Embedding images directly makes file 3.7 time bigger, because same images are repeated several times. Comparing different formats is perhaps not absolutely correct, but in fact they store data alike. So, think about centralized storage of images and inter-XML links (like abbreviations?).

P.S. I personally support idea of several files (dictionary, media, css, js) compressed into a zip (or similar) archive. It would be easier replacing or editing images without need of programming.

P.P.S. Having 2 files, one for dictionary and another for media, seems convenient. But having experience of supporting MDict (two files: mdx + mdd) I could say users ask me repeatedly "why are two files there" and "which one should I download". So, "one file to rule them all" is better.

from xdxf_makedict.

Tvangeste avatar Tvangeste commented on June 16, 2024

I'm not sure that this is a good idea. Many dictionary formats explicitly separate the main content and the (media) resources (stardict, dsl+zip in GoldenDict, MDX/MDD in MDict). One of the main reasons for that is that resources might be huge, taking Gigabytes of space. On mobile devices where the size is critical, users are free to not copy the media resources which will give them a working dictionary, albeit without the media. Also, some users might decide not to download the huge media files at all, just taking the main content.

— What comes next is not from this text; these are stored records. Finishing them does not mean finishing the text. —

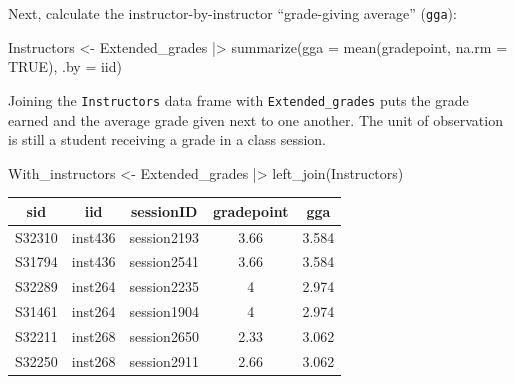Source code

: \documentclass[
  letterpaper,
  DIV=11,
  numbers=noendperiod,
  oneside]{scrartcl}
\newenvironment{Shaded}{\begin{snugshade}}{\end{snugshade}}
\newcommand{\AttributeTok}[1]{\textcolor[rgb]{0.40,0.45,0.13}{#1}}
\newcommand{\ConstantTok}[1]{\textcolor[rgb]{0.56,0.35,0.01}{#1}}
\newcommand{\FunctionTok}[1]{\textcolor[rgb]{0.28,0.35,0.67}{#1}}
\newcommand{\NormalTok}[1]{\textcolor[rgb]{0.00,0.23,0.31}{#1}}
\newcommand{\OtherTok}[1]{\textcolor[rgb]{0.00,0.23,0.31}{#1}}
\newcommand{\SpecialCharTok}[1]{\textcolor[rgb]{0.37,0.37,0.37}{#1}}
\begin{document}
Next, calculate the instructor-by-instructor ``grade-giving average''
(\texttt{gga}):

\begin{Shaded}
\begin{Highlighting}[]
\NormalTok{Instructors }\OtherTok{\textless{}{-}}\NormalTok{ Extended\_grades }\SpecialCharTok{|\textgreater{}}
  \FunctionTok{summarize}\NormalTok{(}\AttributeTok{gga =} \FunctionTok{mean}\NormalTok{(gradepoint, }\AttributeTok{na.rm =} \ConstantTok{TRUE}\NormalTok{), }\AttributeTok{.by =}\NormalTok{ iid)}
\end{Highlighting}
\end{Shaded}


Joining the \texttt{Instructors} data frame with
\texttt{Extended\_grades} puts the grade earned and the average grade
given next to one another. The unit of observation is still a student
receiving a grade in a class session.

\begin{Shaded}
\begin{Highlighting}[]
\NormalTok{With\_instructors }\OtherTok{\textless{}{-}} 
\NormalTok{  Extended\_grades }\SpecialCharTok{|\textgreater{}}
  \FunctionTok{left\_join}\NormalTok{(Instructors)}
\end{Highlighting}
\end{Shaded}

\begin{longtable}[]{@{}ccccc@{}}
\toprule\noalign{}
sid & iid & sessionID & gradepoint & gga \\
\midrule\noalign{}
\endhead
\bottomrule\noalign{}
\endlastfoot
S32310 & inst436 & session2193 & 3.66 & 3.584 \\
S31794 & inst436 & session2541 & 3.66 & 3.584 \\
S32289 & inst264 & session2235 & 4 & 2.974 \\
S31461 & inst264 & session1904 & 4 & 2.974 \\
S32211 & inst268 & session2650 & 2.33 & 3.062 \\
S32250 & inst268 & session2911 & 2.66 & 3.062 \\
\end{longtable}
\end{document}
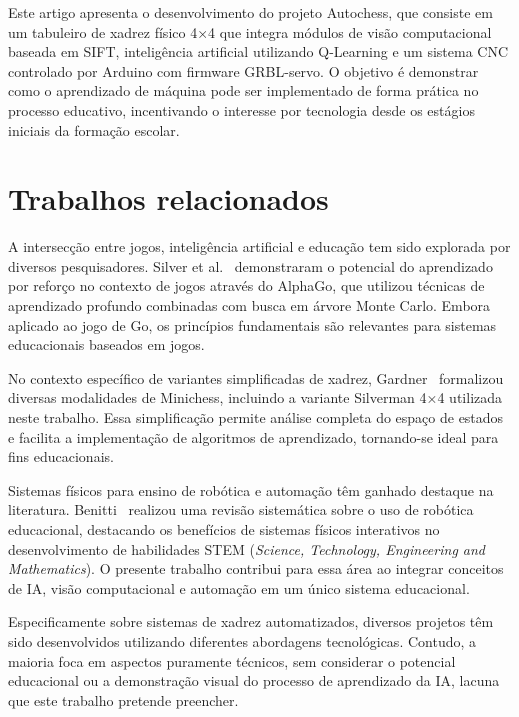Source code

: \documentclass[a4paper]{ifacconf}
\begin{document}
\par\noindent Este artigo apresenta o desenvolvimento do projeto Autochess, que consiste em um tabuleiro de xadrez físico 4×4 que integra módulos de visão computacional baseada em SIFT, inteligência artificial utilizando Q-Learning e um sistema CNC controlado por Arduino com firmware GRBL-servo. O objetivo é demonstrar como o aprendizado de máquina pode ser implementado de forma prática no processo educativo, incentivando o interesse por tecnologia desde os estágios iniciais da formação escolar.

\section{Trabalhos relacionados}

\par\noindent A intersecção entre jogos, inteligência artificial e educação tem sido explorada por diversos pesquisadores. Silver et al.~\cite{silver2016alphago} demonstraram o potencial do aprendizado por reforço no contexto de jogos através do AlphaGo, que utilizou técnicas de aprendizado profundo combinadas com busca em árvore Monte Carlo. Embora aplicado ao jogo de Go, os princípios fundamentais são relevantes para sistemas educacionais baseados em jogos.

\par\noindent No contexto específico de variantes simplificadas de xadrez, Gardner~\cite{gardner1981minichess} formalizou diversas modalidades de Minichess, incluindo a variante Silverman 4×4 utilizada neste trabalho. Essa simplificação permite análise completa do espaço de estados e facilita a implementação de algoritmos de aprendizado, tornando-se ideal para fins educacionais.

\par\noindent Sistemas físicos para ensino de robótica e automação têm ganhado destaque na literatura. Benitti~\cite{benitti2012exploring} realizou uma revisão sistemática sobre o uso de robótica educacional, destacando os benefícios de sistemas físicos interativos no desenvolvimento de habilidades STEM (\textit{Science, Technology, Engineering and Mathematics}). O presente trabalho contribui para essa área ao integrar conceitos de IA, visão computacional e automação em um único sistema educacional.

\par\noindent Especificamente sobre sistemas de xadrez automatizados, diversos projetos têm sido desenvolvidos utilizando diferentes abordagens tecnológicas. Contudo, a maioria foca em aspectos puramente técnicos, sem considerar o potencial educacional ou a demonstração visual do processo de aprendizado da IA, lacuna que este trabalho pretende preencher.
\end{document}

Personally, I'm also inclined to separate the text content and the binary data into separate files, that would give better flexibility for everybody. Just imagine editing an XML file which is 4 GB of size! :)

from xdxf_makedict.

soshial avatar soshial commented on June 16, 2024

This is definitely very reasonable: I was inclined to the same opinion. But what do you think about storing the icon and the cover image of the dictionary in main file? They cannot be that big as you say, so this wouldn't take up much space, what do you think?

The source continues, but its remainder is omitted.